> _TASK DETAILS_
Below are entries; work out how many of their lines include the string "dirección", and reply with the number only.
== DATA PROVIDED
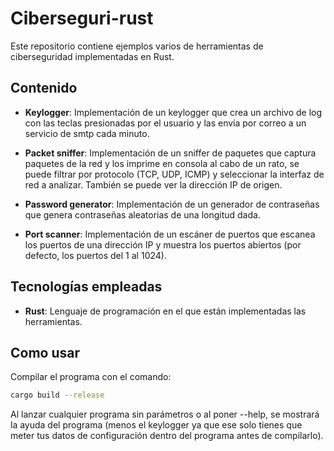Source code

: # Ciberseguri-rust

Este repositorio contiene ejemplos varios de herramientas de ciberseguridad implementadas en Rust.

## Contenido

- **Keylogger**: Implementación de un keylogger que crea un archivo de log con las teclas presionadas por el usuario y las envía por correo a un servicio de smtp cada minuto.

- **Packet sniffer**: Implementación de un sniffer de paquetes que captura paquetes de la red y los imprime en consola al cabo de un rato, se puede filtrar por protocolo (TCP, UDP, ICMP) y seleccionar la interfaz de red a analizar. También se puede ver la dirección IP de origen.

- **Password generator**: Implementación de un generador de contraseñas que genera contraseñas aleatorias de una longitud dada.

- **Port scanner**: Implementación de un escáner de puertos que escanea los puertos de una dirección IP y muestra los puertos abiertos (por defecto, los puertos del 1 al 1024).

## Tecnologías empleadas

- **Rust**: Lenguaje de programación en el que están implementadas las herramientas.

## Como usar

Compilar el programa con el comando:

```bash
cargo build --release
```

Al lanzar cualquier programa sin parámetros o al poner --help, se mostrará la ayuda del programa (menos el keylogger ya que ese solo tienes que meter tus datos de configuración dentro del programa antes de compilarlo).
====
> _RESPONSE BELOW_
2